Securitization is also teed up for some reforms. Currently, critics argue that the banks can simply offload their mortgages to investors, leaving them with no skin in the game and little reason to be cautious about borrowers.

To change this, the banks may be required to maintain a certain minimum share of the securities they sell. Such a change would dramatically affect Canada because mortgage securitization is the most popular form of shadow banking here. And it's growing rapidly. The value of securitized mortgages soared to $386-billion at the end of 2012 from $160-billion in 2007.

Across the Pacific, the Chinese central bank recently opted for a different tactic to curtail the amount of cash sloshing through its shadow banking sector.

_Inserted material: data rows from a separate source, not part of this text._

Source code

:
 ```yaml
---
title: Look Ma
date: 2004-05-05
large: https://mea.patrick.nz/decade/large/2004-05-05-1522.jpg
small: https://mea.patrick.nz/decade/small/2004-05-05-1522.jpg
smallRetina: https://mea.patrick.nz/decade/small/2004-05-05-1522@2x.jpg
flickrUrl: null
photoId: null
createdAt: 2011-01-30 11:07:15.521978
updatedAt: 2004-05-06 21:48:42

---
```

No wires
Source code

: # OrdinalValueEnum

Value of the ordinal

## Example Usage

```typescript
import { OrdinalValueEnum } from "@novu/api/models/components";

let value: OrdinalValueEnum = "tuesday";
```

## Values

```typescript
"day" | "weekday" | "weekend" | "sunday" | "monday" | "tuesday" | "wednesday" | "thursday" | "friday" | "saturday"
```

Overnight, the People's Bank of China cut the amount of cash it gave to its banks, hoping to limit how much they could then lend out to shadow banking institutions.

However, the sudden policy reversal caught the market off guard and panic ensued, forcing the bank to scale back its efforts. (The Economist and Reuters break it down here and here.)

For now Canada's reform proposals are subject to changes, and the central bank will announce its recommendations at the G-20 meetings in St. Petersburg in September.

But the BoC's deputy governor wants to make one thing clear: "While the term 'shadow banking' tends to suggest something secretive or illicit … on the whole, shadow banking serves a useful purpose."

The goal then, is not to destroy the sector, but to make sure it's safe.